ABOUT THIS EXERCISE:
Leave the images out and write out each entry exactly as shown.

** Opening PROVIDED MATERIAL block **

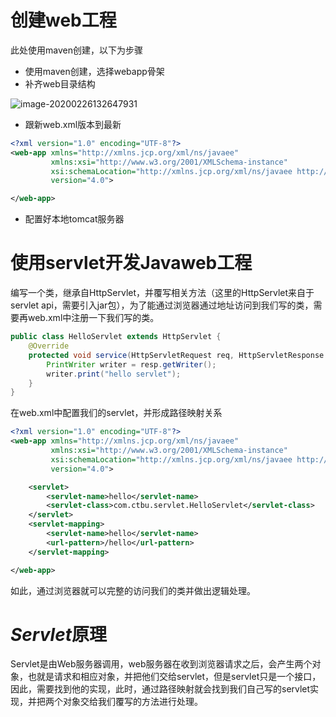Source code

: # 创建web工程

此处使用maven创建，以下为步骤

- 使用maven创建，选择webapp骨架
- 补齐web目录结构

![image-20200226132647931](C:\Users\xiaopu\AppData\Roaming\Typora\typora-user-images\image-20200226132647931.png)

- 跟新web.xml版本到最新

```xml
<?xml version="1.0" encoding="UTF-8"?>
<web-app xmlns="http://xmlns.jcp.org/xml/ns/javaee"
         xmlns:xsi="http://www.w3.org/2001/XMLSchema-instance"
         xsi:schemaLocation="http://xmlns.jcp.org/xml/ns/javaee http://xmlns.jcp.org/xml/ns/javaee/web-app_4_0.xsd"
         version="4.0">

</web-app>
```

- 配置好本地tomcat服务器

# 使用servlet开发Javaweb工程

编写一个类，继承自HttpServlet，并覆写相关方法（这里的HttpServlet来自于servlet api，需要引入jar包），为了能通过浏览器通过地址访问到我们写的类，需要再web.xml中注册一下我们写的类。

```java
public class HelloServlet extends HttpServlet {
    @Override
    protected void service(HttpServletRequest req, HttpServletResponse resp) throws ServletException, IOException {
        PrintWriter writer = resp.getWriter();
        writer.print("hello servlet");
    }
}
```

在web.xml中配置我们的servlet，并形成路径映射关系

```xml
<?xml version="1.0" encoding="UTF-8"?>
<web-app xmlns="http://xmlns.jcp.org/xml/ns/javaee"
         xmlns:xsi="http://www.w3.org/2001/XMLSchema-instance"
         xsi:schemaLocation="http://xmlns.jcp.org/xml/ns/javaee http://xmlns.jcp.org/xml/ns/javaee/web-app_4_0.xsd"
         version="4.0">

    <servlet>
        <servlet-name>hello</servlet-name>
        <servlet-class>com.ctbu.servlet.HelloServlet</servlet-class>
    </servlet>
    <servlet-mapping>
        <servlet-name>hello</servlet-name>
        <url-pattern>/hello</url-pattern>
    </servlet-mapping>

</web-app>
```

如此，通过浏览器就可以完整的访问我们的类并做出逻辑处理。

# ***Servlet***原理

Servlet是由Web服务器调用，web服务器在收到浏览器请求之后，会产生两个对象，也就是请求和相应对象，并把他们交给servlet，但是servlet只是一个接口，因此，需要找到他的实现，此时，通过路径映射就会找到我们自己写的servlet实现，并把两个对象交给我们覆写的方法进行处理。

** Closing PROVIDED MATERIAL block **

RESPONSE:
Source code

: # 创建web工程

此处使用maven创建，以下为步骤

- 使用maven创建，选择webapp骨架
- 补齐web目录结构

![image-20200226132647931](C:\Users\xiaopu\AppData\Roaming\Typora\typora-user-images\image-20200226132647931.png)

- 跟新web.xml版本到最新

```xml
<?xml version="1.0" encoding="UTF-8"?>
<web-app xmlns="http://xmlns.jcp.org/xml/ns/javaee"
         xmlns:xsi="http://www.w3.org/2001/XMLSchema-instance"
         xsi:schemaLocation="http://xmlns.jcp.org/xml/ns/javaee http://xmlns.jcp.org/xml/ns/javaee/web-app_4_0.xsd"
         version="4.0">

</web-app>
```

- 配置好本地tomcat服务器

# 使用servlet开发Javaweb工程

编写一个类，继承自HttpServlet，并覆写相关方法（这里的HttpServlet来自于servlet api，需要引入jar包），为了能通过浏览器通过地址访问到我们写的类，需要再web.xml中注册一下我们写的类。

```java
public class HelloServlet extends HttpServlet {
    @Override
    protected void service(HttpServletRequest req, HttpServletResponse resp) throws ServletException, IOException {
        PrintWriter writer = resp.getWriter();
        writer.print("hello servlet");
    }
}
```

在web.xml中配置我们的servlet，并形成路径映射关系

```xml
<?xml version="1.0" encoding="UTF-8"?>
<web-app xmlns="http://xmlns.jcp.org/xml/ns/javaee"
         xmlns:xsi="http://www.w3.org/2001/XMLSchema-instance"
         xsi:schemaLocation="http://xmlns.jcp.org/xml/ns/javaee http://xmlns.jcp.org/xml/ns/javaee/web-app_4_0.xsd"
         version="4.0">

    <servlet>
        <servlet-name>hello</servlet-name>
        <servlet-class>com.ctbu.servlet.HelloServlet</servlet-class>
    </servlet>
    <servlet-mapping>
        <servlet-name>hello</servlet-name>
        <url-pattern>/hello</url-pattern>
    </servlet-mapping>

</web-app>
```

如此，通过浏览器就可以完整的访问我们的类并做出逻辑处理。

# ***Servlet***原理

Servlet是由Web服务器调用，web服务器在收到浏览器请求之后，会产生两个对象，也就是请求和相应对象，并把他们交给servlet，但是servlet只是一个接口，因此，需要找到他的实现，此时，通过路径映射就会找到我们自己写的servlet实现，并把两个对象交给我们覆写的方法进行处理。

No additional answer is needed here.